There were some who found it was exciting and energetic and loved it. There were some who found it as, “Well, it’s something I got to do, but I don’t enjoy it.” And then there was the other ones who just didn’t declutter. And those last two groups were much higher than the small group who enjoyed decluttering. So lack of time, a lack of resources. People will say, “I’d love to get rid of it, but I don’t know what to do with it. Where am I going to go with it? My kids don’t want the China. I can’t get rid of the old furniture.” And stuff like that. Again, good excuse making. My God, there are so many sources out there that are dying for resources. 

In my area here in the Joliet diocese, there’s an organization that will take your furniture and put it into a home of a new family who may need it. I’m thinking of the ones we donated. There was a woman whose husband was abusive. She finally left him. They helped set up an apartment for the woman and her kids. And we donated some of our furniture, as our kids have moved on. So your family doesn’t want it, other families may want it. Yes, exactly. You read in the paper, somebody’s house has burned down, a flood has hit over there. They don’t want your China, your kids. But that family would love to have those dishes. So leave a legacy is what I say in my ministry. Leave a legacy, make a difference in other people’s lives. And it may not be your own family’s, but in others. 

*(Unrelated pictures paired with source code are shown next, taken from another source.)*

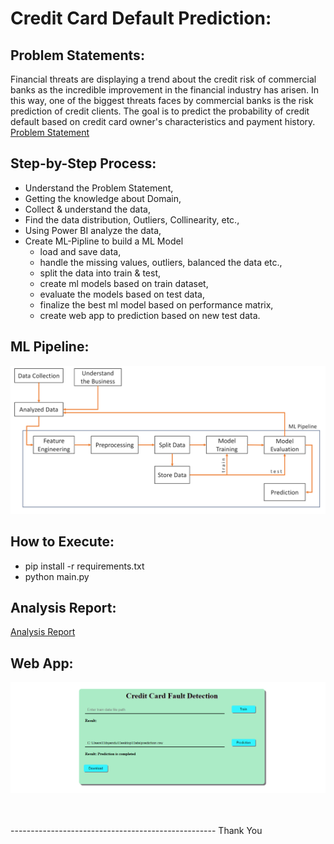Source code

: # Credit Card Default Prediction:

## Problem Statements:
Financial threats are displaying a trend about the credit risk of commercial banks as the incredible improvement in the 
financial industry has arisen. In this way, one of the biggest threats faces by commercial banks is the risk prediction 
of credit clients. The goal is to predict the probability of credit default based on credit card owner's characteristics 
and payment history. [Problem Statement](Problem%20Statements.pdf)


## Step-by-Step Process:

* Understand the Problem Statement,
* Getting the knowledge about Domain,
* Collect & understand the data,
* Find the data distribution, Outliers, Collinearity, etc.,
* Using Power BI analyze the data,
* Create ML-Pipline to build a ML Model
  * load and save data,
  * handle the missing values, outliers, balanced the data etc.,
  * split the data into train & test,
  * create ml models based on train dataset,
  * evaluate the models based on test data,
  * finalize the best ml model based on performance matrix,
  * create web app to prediction based on new test data.

## ML Pipeline:
![alt ml_pipline](ML%20Pipeline.PNG)
<br>

## How to Execute:
* pip install -r requirements.txt
* python main.py


## Analysis Report:
[Analysis Report](Analysis%20Report/analysis%20report.pdf)


## Web App:
![alt web_app](web%20app.PNG)


<br><br>
---------------------------------------------------   Thank You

Lack of time, lack of resources, and lack of ability. Many people say they don’t know what to do. That’s where the decluttering coaches come in. They’re not necessarily psychologists. They may not necessarily even have a master’s degree, but they’re just people who are trained. The ICD group does lots of certifications for people who know how to organize and declutter, which takes me to the quote you gave me. “Touch it and keep it if it gives you joy.” Well, I struggle with that quote. Let’s look at the data. We’re scientists here. Consumer psychologists, as Roster has taught me, will tell you, if you touch something in the store, you are more likely to buy it. You’re more likely to keep it. And that is the reason why retailers, companies in stores will put things eye level for you so that you can see it and you can buy it. They pay extra to be eye level than to be lower or higher. So they want you to touch the item. If you touch it, you’re more likely to buy it. So you’re more likely to keep it. 

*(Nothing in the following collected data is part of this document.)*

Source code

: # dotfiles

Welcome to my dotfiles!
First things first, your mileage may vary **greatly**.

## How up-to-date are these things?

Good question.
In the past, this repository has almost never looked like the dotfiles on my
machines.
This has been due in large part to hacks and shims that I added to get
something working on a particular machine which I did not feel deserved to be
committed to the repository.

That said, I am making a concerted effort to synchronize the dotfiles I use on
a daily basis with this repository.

Decluttering coaches would say to you, “Don’t run out and buy a bin and start throwing stuff in the bin. Organize.” That’s where they’re called the institute for Challenging Disorganization. Organize, and look and see, “Wow, I have six spatulas. Hey, geez, 15 pairs of blue pants. Wow, look at all these things that I have.” And then you bring in a coach or a good friend, and they have them hold it. Because if they have found, if I touch it as the client, I’m more likely to keep that pair of pants. So the data and the experts say, don’t touch it. When this first hit the press, and there was a Netflix show on all of this, a lot of reporters came to me and said, “What do you think?” 

I remember talking to a Japanese reporter who said, “What do you think of this expression?” And I said, “I got to tell you, the first half,” I told them. I said, “But this joy, joy is a deep emotion.” Listeners, you know this as psychology listeners. Joy is not the same as happiness. Happiness is a mood. Emotions are deeper. We sing every Christmas Joy to the World, not Happiness to the World. So there’s something more to it there. And the Japanese reporter said, “You’re right. In Japanese, the word is happiness. It’s been translated to joy because joy sells books.” So I got issues with this expression. Don’t touch it. If it gives you momentary happiness, okay, but keep what gives you joy, what’s deep. 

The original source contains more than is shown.